[Collected data]
....................

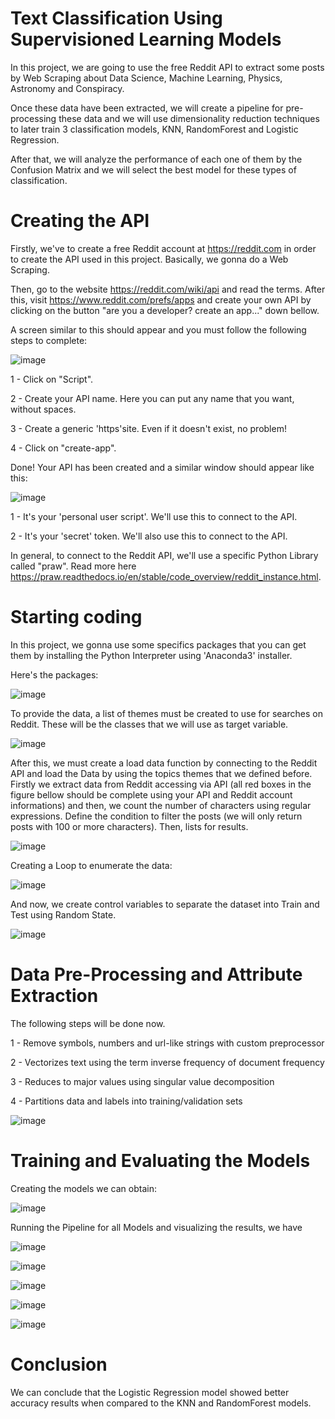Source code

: # Text Classification Using Supervisioned Learning Models

In this project, we are going to use the free Reddit API to extract some posts by Web Scraping about Data Science, Machine Learning, Physics, Astronomy and Conspiracy. 

Once these data have been extracted, we will create a pipeline for pre-processing these data and we will use dimensionality reduction techniques to later train 3 classification models, KNN, RandomForest and Logistic Regression. 

After that, we will analyze the performance of each one of them by the Confusion Matrix and we will select the best model for these types of classification.


# Creating the API

Firstly, we've to create a free Reddit account at https://reddit.com in order to create the API used in this project. Basically, we gonna do a Web Scraping.

Then, go to the website https://reddit.com/wiki/api and read the terms. After this, visit https://www.reddit.com/prefs/apps and create your own API by clicking on the button "are you a developer? create an app..." down bellow.

A screen similar to this should appear and you must follow the following steps to complete:

![image](https://github.com/ksldados/Projetos-de-Machine-Learning-Engineering-by-Kariston/assets/114116067/38df59fa-7fbd-4dd4-a50f-317e2722b4cd)

1 - Click on "Script". 

2 - Create your API name. Here you can put any name that you want, without spaces. 

3 - Create a generic 'https'site. Even if it doesn't exist, no problem!

4 - Click on "create-app".

Done! Your API has been created and a similar window should appear like this:

![image](https://github.com/ksldados/Projetos-de-Machine-Learning-Engineering-by-Kariston/assets/114116067/31eb3a29-b01c-44c0-9fd2-71a4900b321c)

1 - It's your 'personal user script'. We'll use this to connect to the API.

2 - It's your 'secret' token. We'll also use this to connect to the API.

In general, to connect to the Reddit API, we'll use a specific Python Library called "praw". Read more here https://praw.readthedocs.io/en/stable/code_overview/reddit_instance.html.

# Starting coding

In this project, we gonna use some specifics packages that you can get them by installing the Python Interpreter using 'Anaconda3' installer.

Here's the packages:

![image](https://github.com/ksldados/Projetos-de-Machine-Learning-Engineering-by-Kariston/assets/114116067/7d476025-2e92-4ea6-b515-0020bcd43bbf)

To provide the data, a list of themes must be created to use for searches on Reddit. These will be the classes that we will use as target variable. 

![image](https://github.com/ksldados/Projetos-de-Machine-Learning-Engineering-by-Kariston/assets/114116067/9f73f5a2-3666-401e-8fde-2146b07e6c69)

After this, we must create a load data function by connecting to the Reddit API and load the Data by using the topics themes that we defined before. 
Firstly we extract data from Reddit accessing via API (all red boxes in the figure bellow should be complete using your API and Reddit account informations) and then, we count the number of characters using regular expressions. Define the condition to filter the posts (we will only return posts with 100 or more characters). Then, lists for results.

![image](https://github.com/ksldados/Projetos-de-Machine-Learning-Engineering-by-Kariston/assets/114116067/bd2f71fe-b7b8-4232-9767-2c6f3a6efb38)

Creating a Loop to enumerate the data:

![image](https://github.com/ksldados/Projetos-de-Machine-Learning-Engineering-by-Kariston/assets/114116067/cc50030b-03f4-420d-ade1-f79920050bda)

And now, we create control variables to separate the dataset into Train and Test using Random State.

![image](https://github.com/ksldados/Projetos-de-Machine-Learning-Engineering-by-Kariston/assets/114116067/c8b92df2-7508-4222-a883-a7676c2d9562)

# Data Pre-Processing and Attribute Extraction

The following steps will be done now.

1 - Remove symbols, numbers and url-like strings with custom preprocessor

2 - Vectorizes text using the term inverse frequency of document frequency

3 - Reduces to major values ​​using singular value decomposition

4 - Partitions data and labels into training/validation sets

![image](https://github.com/ksldados/Projetos-de-Machine-Learning-Engineering-by-Kariston/assets/114116067/38456476-d6d1-4775-88fc-526b5aa66437)


# Training and Evaluating the Models


Creating the models we can obtain:

![image](https://github.com/ksldados/Projetos-de-Machine-Learning-Engineering-by-Kariston/assets/114116067/a249fede-fed8-4164-b90f-4d848e52ee95)



Running the Pipeline for all Models and visualizing the results, we have

![image](https://github.com/ksldados/Projetos-de-Machine-Learning-Engineering-by-Kariston/assets/114116067/1e6e3a33-e467-4834-b0c6-461a8ce9c4fb)



![image](https://github.com/ksldados/Projetos-de-Machine-Learning-Engineering-by-Kariston/assets/114116067/8fe32e4b-6c6c-4273-9df4-9c003d5c338b)




![image](https://github.com/ksldados/Projetos-de-Machine-Learning-Engineering-by-Kariston/assets/114116067/c495cd0a-d077-45c6-b5f1-7ecdf9642df0)



![image](https://github.com/ksldados/Projetos-de-Machine-Learning-Engineering-by-Kariston/assets/114116067/9f07845d-ef08-41e6-aaa6-bd295712e330)



![image](https://github.com/ksldados/Projetos-de-Machine-Learning-Engineering-by-Kariston/assets/114116067/69094432-e5c1-4de7-8b51-bc245fdb175f)

# Conclusion

We can conclude that the Logistic Regression model showed better accuracy results when compared to the KNN and RandomForest models.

....................

> [Activity]
If a line of the data above contains "packages", copy it out.

> [Reply to the exercise]
In this project, we gonna use some specifics packages that you can get them by installing the Python Interpreter using 'Anaconda3' installer.
Here's the packages:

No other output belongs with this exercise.